Defendant next contends that, even if all the testimony is considered, the evidence was insufficient to justify restoration of the deeds.

• 4 Parties seeking to establish the existence and contents of unrecorded deeds by parol evidence must do so by clear and conclusive evidence. (Shipley v. Shipley (1916), 274 Ill. 506, 113 N.E. 906; Chicago Housing Authority v. Cooper (1958), 19 Ill. App.2d 441, 154 N.E.2d 308.) In the present case, Piggott's ex-secretary testified that she typed three deeds in trust and that she took the names of the grantors and the legal description from the three trust agreements which had been given to her. She then gave the completed deeds to Piggott. Piggott testified that after he received the three completed deeds he explained their contents to the grantors. They expressed their understanding and executed the deeds. Piggott acknowledged the signatures and thereafter personally delivered the deeds to CT&T. While the testimony of the two witnesses contained minor inaccuracies and failures in recollection, it was credible and not unreasonable.
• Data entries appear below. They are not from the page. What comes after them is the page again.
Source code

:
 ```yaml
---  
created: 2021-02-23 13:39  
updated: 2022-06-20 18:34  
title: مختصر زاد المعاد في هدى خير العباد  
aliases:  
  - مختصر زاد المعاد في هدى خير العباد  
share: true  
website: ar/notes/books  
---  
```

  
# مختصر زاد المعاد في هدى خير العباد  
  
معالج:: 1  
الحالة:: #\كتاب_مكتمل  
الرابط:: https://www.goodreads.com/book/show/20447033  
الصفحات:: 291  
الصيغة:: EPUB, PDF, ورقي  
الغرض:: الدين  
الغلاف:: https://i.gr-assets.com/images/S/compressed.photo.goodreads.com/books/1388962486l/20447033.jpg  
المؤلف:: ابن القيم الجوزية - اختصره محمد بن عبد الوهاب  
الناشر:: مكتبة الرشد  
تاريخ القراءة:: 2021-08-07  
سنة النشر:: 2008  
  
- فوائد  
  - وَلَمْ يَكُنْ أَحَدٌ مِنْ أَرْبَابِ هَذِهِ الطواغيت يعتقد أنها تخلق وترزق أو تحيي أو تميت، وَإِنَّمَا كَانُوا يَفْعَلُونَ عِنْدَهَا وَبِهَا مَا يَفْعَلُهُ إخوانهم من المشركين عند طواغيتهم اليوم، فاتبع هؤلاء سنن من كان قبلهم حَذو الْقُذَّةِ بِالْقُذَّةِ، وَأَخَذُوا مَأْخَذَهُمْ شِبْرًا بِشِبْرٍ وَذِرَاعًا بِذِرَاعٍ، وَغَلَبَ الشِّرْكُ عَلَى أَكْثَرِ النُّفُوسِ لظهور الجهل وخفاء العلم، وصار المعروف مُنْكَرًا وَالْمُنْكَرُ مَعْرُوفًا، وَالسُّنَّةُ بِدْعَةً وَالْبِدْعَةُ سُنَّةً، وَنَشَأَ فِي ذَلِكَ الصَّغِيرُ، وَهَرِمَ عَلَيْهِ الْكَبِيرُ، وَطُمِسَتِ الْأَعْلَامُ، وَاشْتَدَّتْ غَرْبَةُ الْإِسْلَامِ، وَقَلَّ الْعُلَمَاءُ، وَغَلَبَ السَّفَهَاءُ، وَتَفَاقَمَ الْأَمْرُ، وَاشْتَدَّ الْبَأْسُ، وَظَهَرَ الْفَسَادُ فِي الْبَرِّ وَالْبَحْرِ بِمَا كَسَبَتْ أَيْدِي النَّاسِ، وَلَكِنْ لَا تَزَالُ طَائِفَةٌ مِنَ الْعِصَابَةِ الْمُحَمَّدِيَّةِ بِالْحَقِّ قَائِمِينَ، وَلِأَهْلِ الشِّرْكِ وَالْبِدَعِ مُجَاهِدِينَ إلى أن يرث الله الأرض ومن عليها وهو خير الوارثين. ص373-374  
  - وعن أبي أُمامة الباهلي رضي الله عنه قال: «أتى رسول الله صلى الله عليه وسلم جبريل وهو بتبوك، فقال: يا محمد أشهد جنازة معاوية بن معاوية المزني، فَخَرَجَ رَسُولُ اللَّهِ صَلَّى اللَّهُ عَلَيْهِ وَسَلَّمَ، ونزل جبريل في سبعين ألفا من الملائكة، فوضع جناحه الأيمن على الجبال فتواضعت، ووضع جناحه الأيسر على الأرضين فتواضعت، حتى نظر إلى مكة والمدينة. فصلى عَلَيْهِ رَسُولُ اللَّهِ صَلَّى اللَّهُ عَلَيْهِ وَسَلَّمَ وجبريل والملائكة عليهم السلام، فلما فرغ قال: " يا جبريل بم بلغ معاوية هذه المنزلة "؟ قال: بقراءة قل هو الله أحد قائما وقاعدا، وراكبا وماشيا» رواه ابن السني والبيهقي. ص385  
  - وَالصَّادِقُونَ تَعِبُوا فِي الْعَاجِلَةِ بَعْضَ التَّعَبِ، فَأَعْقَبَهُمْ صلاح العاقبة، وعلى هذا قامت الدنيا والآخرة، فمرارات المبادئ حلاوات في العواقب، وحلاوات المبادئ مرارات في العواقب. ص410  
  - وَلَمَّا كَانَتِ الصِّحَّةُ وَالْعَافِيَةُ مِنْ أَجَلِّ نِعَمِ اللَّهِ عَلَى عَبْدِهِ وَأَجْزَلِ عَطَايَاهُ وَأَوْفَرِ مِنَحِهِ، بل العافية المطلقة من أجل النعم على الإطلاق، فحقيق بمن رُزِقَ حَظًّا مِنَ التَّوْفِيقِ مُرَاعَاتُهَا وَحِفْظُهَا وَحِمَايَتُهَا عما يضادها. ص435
Moreover, their testimony received strong corroboration from the undisputed existence of the three trust agreements in the CT&T files and by the acknowledged billing of the grantors by CT&T for holding title as trustee to the real estate in question. The evidence in support of the restoration of the deeds was clear and conclusive, and we agree with the observation of the trial judge that the evidence was "over whelming" in favor of the plaintiffs.

• 5 Defendant also contends that in order for a deed to operate to pass title it must be made and executed by the grantor and actually delivered to and accepted by the grantee. While plaintiffs maintain that their attorney actually delivered the deeds to the grantee CT&T, it was sufficient to demonstrate an effective and valid delivery of the deeds when the grantors gave the deeds to their attorney with instructions to complete the transfer of title. (See Calcutt v. Gaylord (1953), 415 Ill. 390, 114 N.E.2d 340; Thurston v. Tubbs (1913), 257 Ill. 465, 100 N.E. 947.) Where a grantor manifests an intention that the deeds shall immediately become operative and indicates an intention to cede all control, a good delivery is manifested. (See Dunn v. Heasley (1940), 375 Ill. 43, 30 N.E.2d 628.) In the instant case, the grantors not only executed the deeds and turned them over to their attorney, but subsequently paid CT&T for holding title. They clearly demonstrated an intention to and did in fact deliver the deeds.

For the reasons stated, the judgment of the circuit court of Cook County is affirmed.

Judgment affirmed.

SIMON P.J., and McGILLICUDDY, J., concur.